In a turbo roundabout, right-turn vehicles from the minor road are requested: i) to drive along the outer entering lane; ii) to get onto the outer circulating lane; iii) to address to the leg close to that they come from. Through vehicles (and left-turn vehicles) have to choose the inner entering lane, to get onto the inner circulating lane and then they are able to maneuver to the required exit [9]. One feature worthy of mentioning is that, U-turn manoeuvres from every direction are not allowed on several variants of turbo roundabouts [10].

2.1.2. Design Features

According to [2] every turbo roundabout must have the following ten (10) features as depicted by Figure 1:

a) An additional lane, inserted opposite of one or more entry.

b) Traffic merging with the circulatory stream should yield to traffic in at most two lanes.

c) Provision of well applied spiral alignment enhances smooth flow on roundabout.

d) Mountable raised lane dividers to make lane changing uncomfortable.

e) Each segment of the roundabout includes one lane on which drivers can choose whether to exit or to continue round the roundabout.

f) At least two exit legs are two-lane.

g) The diameter of the roundabout is kept small.

h) Approach legs are at right angles to the roundabout;

i) Roundabout shields cut off view of horizon

j) Mountable aprons offer sufficient width for long vehicles to use the roundabout.

Figure 1. Characteristics of Turbo roundabouts [2]

The turbo roundabout answers three problems of the concentric two-lane roundabout: (a) Safety is enhanced as sideswipe collisions and collision speeds are reduced since vehicles are deflected at a small radius. Driver Speed through turbo-roundabout might be expected to closely approximate that of a single-lane roundabout with a similar central island diameter [10]. (b) The number of conflicts in multilane roundabouts is reduced as weaving and cut in conflicts are dealt with. (c) There is improvement in the capacity since a turbo roundabout allows the traffic flow to be distributed over the different lanes by the introduction of the spiral lane marking by arrow marking, signposts and lane selection signs.
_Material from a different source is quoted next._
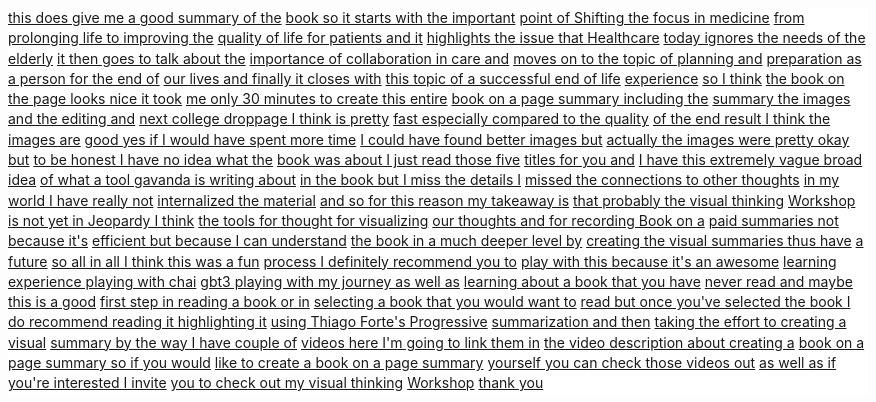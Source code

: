 [this does give me a good summary of the](https://youtu.be/snfn1ylocvY?t=245) [book so it starts with the important](https://youtu.be/snfn1ylocvY?t=248) [point of Shifting the focus in medicine](https://youtu.be/snfn1ylocvY?t=251) [from prolonging life to improving the](https://youtu.be/snfn1ylocvY?t=254) [quality of life for patients and it](https://youtu.be/snfn1ylocvY?t=258) [highlights the issue that Healthcare](https://youtu.be/snfn1ylocvY?t=261) [today ignores the needs of the elderly](https://youtu.be/snfn1ylocvY?t=262) [it then goes to talk about the](https://youtu.be/snfn1ylocvY?t=268) [importance of collaboration in care and](https://youtu.be/snfn1ylocvY?t=270) [moves on to the topic of planning and](https://youtu.be/snfn1ylocvY?t=275) [preparation as a person for the end of](https://youtu.be/snfn1ylocvY?t=278) [our lives and finally it closes with](https://youtu.be/snfn1ylocvY?t=282) [this topic of a successful end of life](https://youtu.be/snfn1ylocvY?t=286) [experience](https://youtu.be/snfn1ylocvY?t=289) [so I think](https://youtu.be/snfn1ylocvY?t=291) [the book on the page looks nice it took](https://youtu.be/snfn1ylocvY?t=292) [me only 30 minutes to create this entire](https://youtu.be/snfn1ylocvY?t=296) [book on a page summary including the](https://youtu.be/snfn1ylocvY?t=300) [summary the images and the editing and](https://youtu.be/snfn1ylocvY?t=302) [next college droppage I think is pretty](https://youtu.be/snfn1ylocvY?t=304) [fast especially compared to the quality](https://youtu.be/snfn1ylocvY?t=307) [of the end result I think the images are](https://youtu.be/snfn1ylocvY?t=310) [good yes if I would have spent more time](https://youtu.be/snfn1ylocvY?t=314) [I could have found better images but](https://youtu.be/snfn1ylocvY?t=317) [actually the images were pretty okay](https://youtu.be/snfn1ylocvY?t=319) [but](https://youtu.be/snfn1ylocvY?t=323) [to be honest I have no idea what the](https://youtu.be/snfn1ylocvY?t=325) [book was about I just read those five](https://youtu.be/snfn1ylocvY?t=328) [titles for you and](https://youtu.be/snfn1ylocvY?t=331) [I have this extremely vague broad idea](https://youtu.be/snfn1ylocvY?t=333) [of what a tool gavanda is writing about](https://youtu.be/snfn1ylocvY?t=338) [in the book but I miss the details I](https://youtu.be/snfn1ylocvY?t=341) [missed the connections to other thoughts](https://youtu.be/snfn1ylocvY?t=344) [in my world I have really not](https://youtu.be/snfn1ylocvY?t=346) [internalized the material](https://youtu.be/snfn1ylocvY?t=349) [and so for this reason my takeaway is](https://youtu.be/snfn1ylocvY?t=352) [that probably the visual thinking](https://youtu.be/snfn1ylocvY?t=355) [Workshop is not yet in Jeopardy I think](https://youtu.be/snfn1ylocvY?t=358) [the tools for thought for visualizing](https://youtu.be/snfn1ylocvY?t=362) [our thoughts and for recording Book on a](https://youtu.be/snfn1ylocvY?t=365) [paid summaries not because it's](https://youtu.be/snfn1ylocvY?t=367) [efficient but because I can understand](https://youtu.be/snfn1ylocvY?t=369) [the book in a much deeper level by](https://youtu.be/snfn1ylocvY?t=372) [creating the visual summaries thus have](https://youtu.be/snfn1ylocvY?t=375) [a future](https://youtu.be/snfn1ylocvY?t=378) [so all in all I think this was a fun](https://youtu.be/snfn1ylocvY?t=379) [process I definitely recommend you to](https://youtu.be/snfn1ylocvY?t=381) [play with this because it's an awesome](https://youtu.be/snfn1ylocvY?t=384) [learning experience playing with chai](https://youtu.be/snfn1ylocvY?t=387) [gbt3 playing with my journey as well as](https://youtu.be/snfn1ylocvY?t=389) [learning about a book that you have](https://youtu.be/snfn1ylocvY?t=393) [never read and maybe this is a good](https://youtu.be/snfn1ylocvY?t=395) [first step in reading a book or in](https://youtu.be/snfn1ylocvY?t=398) [selecting a book that you would want to](https://youtu.be/snfn1ylocvY?t=401) [read but once you've selected the book I](https://youtu.be/snfn1ylocvY?t=403) [do recommend reading it highlighting it](https://youtu.be/snfn1ylocvY?t=406) [using Thiago Forte's Progressive](https://youtu.be/snfn1ylocvY?t=409) [summarization and then](https://youtu.be/snfn1ylocvY?t=412) [taking the effort to creating a visual](https://youtu.be/snfn1ylocvY?t=415) [summary by the way I have couple of](https://youtu.be/snfn1ylocvY?t=418) [videos here I'm going to link them in](https://youtu.be/snfn1ylocvY?t=420) [the video description about creating a](https://youtu.be/snfn1ylocvY?t=422) [book on a page summary so if you would](https://youtu.be/snfn1ylocvY?t=426) [like to create a book on a page summary](https://youtu.be/snfn1ylocvY?t=428) [yourself you can check those videos out](https://youtu.be/snfn1ylocvY?t=430) [as well as if you're interested I invite](https://youtu.be/snfn1ylocvY?t=433) [you to check out my visual thinking](https://youtu.be/snfn1ylocvY?t=437) [Workshop](https://youtu.be/snfn1ylocvY?t=440) [thank you](https://youtu.be/snfn1ylocvY?t=441)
The inner circulatory lanes are properly utilized and this marks for a high capacity [2, 11].

Turbo roundabouts can be distinguished into seven main forms namely Egg or Oval roundabout, Basic turbo roundabout, Spiral roundabout, Knee roundabout, Rotor roundabout, Stretched-knee roundabout and Star roundabout [2]. According to CROW (2008) as cited by [2], the types that lack features e) and f) above are called partial turbo roundabouts.

The main forms mentioned above can be modified into other forms by reducing the number of entry lanes in an approach from two or three to one, as occurs in the Egg roundabout. This is because the extra lanes are going to be underutilized if the traffic volume is low [2]. These variations are necessary because of the differences in the distribution of traffic volume over the approaches of the intersection. The factors that determine the most suitable type are saturation level, average delay time, spatial need and investment costs [6].

2.2. Roundabout Capacity

The Highway Capacity Manual (HCM) defines the capacity of a facility as “the maximum hourly rate at which persons or vehicles can reasonably be expected to traverse a point or uniform section of a lane or roadway during a given time period under prevailing roadway, traffic, and control conditions” [3]. The capacity of each entry to a roundabout is the maximum rate at which vehicles can reasonably be expected to enter the roundabout from an approach during a given time period under prevailing traffic and roadway (geometric) conditions [4]. According to [12], capacity is the main determinant of the performance measures such as delay, queue length and stop rate and their relationship are often expressed in terms of degree of saturation. This explains how relevant capacity estimation of highway facility is. The entry capacity of roundabouts depends on two factors which are; the circulating flow on the roundabout that conflicts with the entry flow, and the geometric elements (width of the entry and circulatory roadways, or the number of lanes at the entry) of the roundabout [4].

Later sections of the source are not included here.